Fourteen years of hunting for solar eclipse: a team travels the world to study solar wind.

The solar system is constantly bathed by a sea of charged particles that emanate from the sun, and one research team spent 14 years chasing solar eclipses to learn more about this stellar spray.

The particles are known as the solar wind, and they come from the most distant region of the sun: the corona. If a person is fortunate enough to observe a total solar eclipse, they will certainly see this pearl region surrounding the sun. This melancholy zone has all the visual charm of a cosmic halo, but they are equal parties inferno. The corona is the warmest part of the sun, reaching temperatures of up to 2 million degrees Fahrenheit (more than 1 million degrees Celsius).

Scientists want to understand solar wind for many reasons. Much closer to Earth, the solar windshields us from dangerous cosmic radiation, but it can also disrupt communications satellites and space GPS systems. Its purpose was to observe the sun's corona over a slightly longer period than it takes the sun to complete a solar activity cycle, about 11 years.

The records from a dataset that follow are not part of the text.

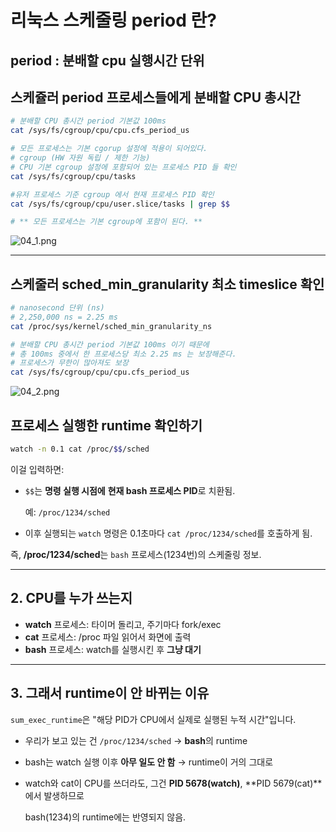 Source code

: # 리눅스 스케줄링 period 란?

## period : 분배할 cpu 실행시간 단위

## 스케쥴러 period 프로세스들에게 분배할 CPU 총시간

```bash
# 분배할 CPU 총시간 period 기본값 100ms
cat /sys/fs/cgroup/cpu/cpu.cfs_period_us

# 모든 프로세스는 기본 cgorup 설정에 적용이 되어있다.
# cgroup (HW 자원 독립 / 제한 기능)
# CPU 기본 cgroup 설정에 포함되어 있는 프로세스 PID 들 확인
cat /sys/fs/cgroup/cpu/tasks

#유저 프로세스 기준 cgroup 에서 현재 프로세스 PID 확인
cat /sys/fs/cgroup/cpu/user.slice/tasks | grep $$

# ** 모든 프로세스는 기본 cgroup에 포함이 된다. **
```

![04_1.png](04_1.png)

---

## 스케줄러 sched_min_granularity 최소 timeslice 확인

```bash
# nanosecond 단위 (ns)
# 2,250,000 ns = 2.25 ms
cat /proc/sys/kernel/sched_min_granularity_ns

# 분배할 CPU 총시간 period 기본값 100ms 이기 때문에
# 총 100ms 중에서 한 프로세스당 최소 2.25 ms 는 보장해준다.
# 프로세스가 무한이 많아져도 보장
cat /sys/fs/cgroup/cpu/cpu.cfs_period_us

```

![04_2.png](04_2.png)

## 프로세스 실행한 runtime 확인하기

```bash
watch -n 0.1 cat /proc/$$/sched
```

이걸 입력하면:

- `$$`는 **명령 실행 시점에** **현재 bash 프로세스 PID**로 치환됨.
    
    예: `/proc/1234/sched`
    
- 이후 실행되는 `watch` 명령은 0.1초마다 `cat /proc/1234/sched`를 호출하게 됨.

즉, **/proc/1234/sched**는 `bash` 프로세스(1234번)의 스케줄링 정보.

---

## 2. CPU를 누가 쓰는지

- **watch** 프로세스: 타이머 돌리고, 주기마다 fork/exec
- **cat** 프로세스: /proc 파일 읽어서 화면에 출력
- **bash** 프로세스: watch를 실행시킨 후 **그냥 대기**

---

## 3. 그래서 runtime이 안 바뀌는 이유

`sum_exec_runtime`은 "해당 PID가 CPU에서 실제로 실행된 누적 시간"입니다.

- 우리가 보고 있는 건 `/proc/1234/sched` → **bash**의 runtime
- bash는 watch 실행 이후 **아무 일도 안 함** → runtime이 거의 그대로
- watch와 cat이 CPU를 쓰더라도, 그건 **PID 5678(watch)**, **PID 5679(cat)**에서 발생하므로
    
    bash(1234)의 runtime에는 반영되지 않음.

The team made high-resolution observations of 11 total solar eclipses using cameras fitted with specialized filters. The researchers then compared their findings with data from NASA's Advanced Composition Explorer (ACE) mission, which launched in 1997 and observes the solar wind from a place in space located about 1/100 the distance from Earth to the sun.

During the 11-year solar cycle, the star oscillates between periods of dormancy and volatile periods. When the sun is quiet, the star's face displays little sunspots. This is quite different from the volatile season of the sun, where sunspots and sunspots are common.

The sun's radically different appearance over the course of the solar cycle left these scientists surprised to find that, despite all the global solar changes that happen over the course of 11 years, their 14 years of observations showed no major temperature change for the inner-corona particles, which create the solar wind.

"Whatever is heating the majority of the corona and solar wind is not very dependent on the sun's activity cycle," Benjamin Boe, a solar researcher at the University of Hawaii involved in the new research, said in a NASA statement that describes the study.

"The temperature at the sources of the solar wind in the ring is almost constant throughout a solar cycle,' said Habbal in the statement. "This finding is unexpected because coronary structures are driven by changes in the distribution of magnetized plasmas in the corona, which vary so much throughout the 11-year magnetic solar cycle."

To solve this new mystery, the scientists plan to continue chasing total solar eclipses in the future to obtain more observations, according to NASA. The next total eclipse of the Sun will take place in December above the Antarctic.